A subset of $\mathbb{R}^n$ is compact if and only if it is closed and bounded. Let $K$ be compact and consider $T(K)$. Let $R$ be such that $K \subset B_R$ (we can find $R$ since $K$ is compact and hence bounded). Then we have that $$\sup_{(x,y)}|T(x) - T(y)| \le \sup_{(x,y)}M|x - y| \le 2MR.$$ This proves that any two point in $T(K)$ are no more than $2MR$ apart, hence showing that $T(K)$ is bounded.
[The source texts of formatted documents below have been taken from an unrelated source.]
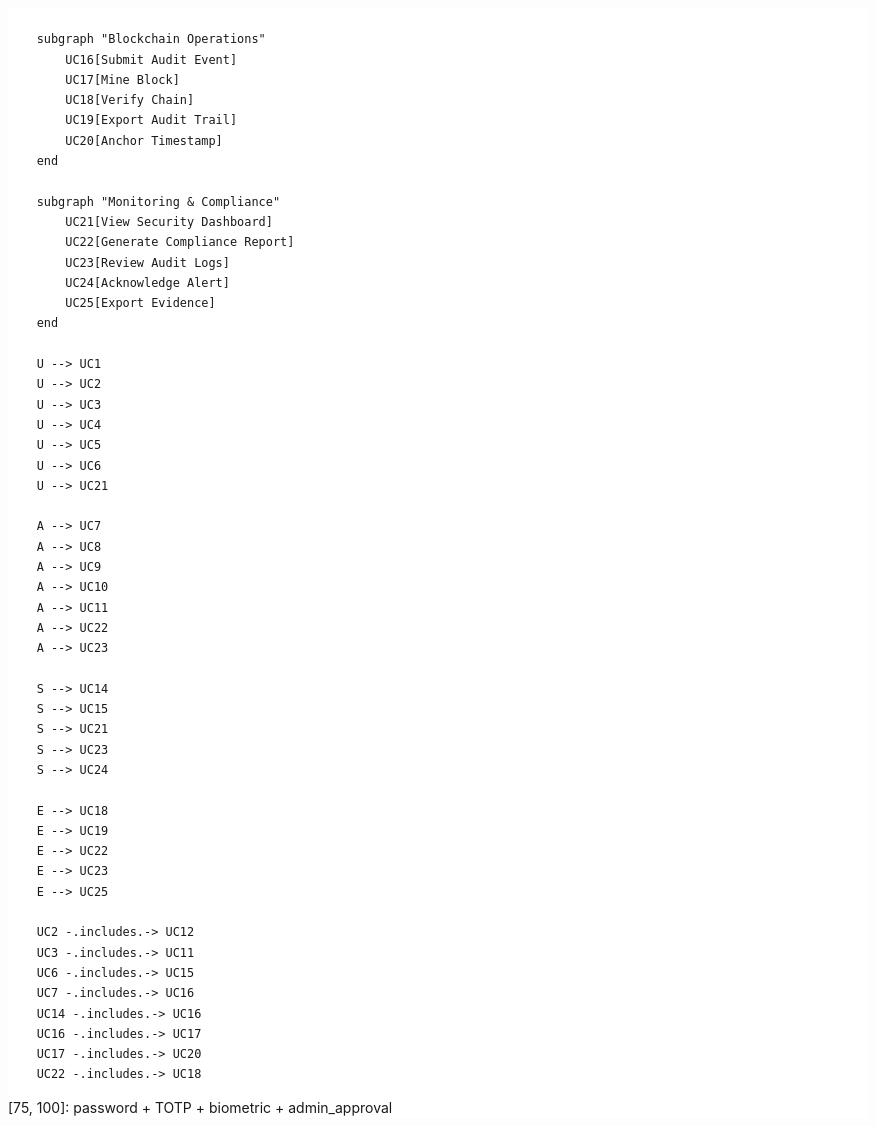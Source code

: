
 ```mermaid
    
    subgraph "Blockchain Operations"
        UC16[Submit Audit Event]
        UC17[Mine Block]
        UC18[Verify Chain]
        UC19[Export Audit Trail]
        UC20[Anchor Timestamp]
    end
    
    subgraph "Monitoring & Compliance"
        UC21[View Security Dashboard]
        UC22[Generate Compliance Report]
        UC23[Review Audit Logs]
        UC24[Acknowledge Alert]
        UC25[Export Evidence]
    end
    
    U --> UC1
    U --> UC2
    U --> UC3
    U --> UC4
    U --> UC5
    U --> UC6
    U --> UC21
    
    A --> UC7
    A --> UC8
    A --> UC9
    A --> UC10
    A --> UC11
    A --> UC22
    A --> UC23
    
    S --> UC14
    S --> UC15
    S --> UC21
    S --> UC23
    S --> UC24
    
    E --> UC18
    E --> UC19
    E --> UC22
    E --> UC23
    E --> UC25
    
    UC2 -.includes.-> UC12
    UC3 -.includes.-> UC11
    UC6 -.includes.-> UC15
    UC7 -.includes.-> UC16
    UC14 -.includes.-> UC16
    UC16 -.includes.-> UC17
    UC17 -.includes.-> UC20
    UC22 -.includes.-> UC18
```


  [75, 100]: password + TOTP + biometric + admin_approval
To prove that $T(K)$ is closed let $\{y_n\}$ be a sequence in $T(K)$ and assume that $y_n \to y.$ We need to prove that $y \in T(K)$. For every $n$, let $x_n$ be such that $y_n = T(x_n)$. Now $\{x_n\}$ is a sequence in the compact set $K$, hence there are a subsequence $\{x_{n_k}\}$ and $x \in K$ such that $x_{n_k} \to x$. Then we have:

$$ |y - T(x)| = \lim_{n_k}|y_{n_k} - T(x_{n_k})| = \lim_{n_k}|T(x_{n_k}) - T(x_{n_k})| = 0.$$ This proves that $y = T(x)$ and hence $T(K)$ is also closed.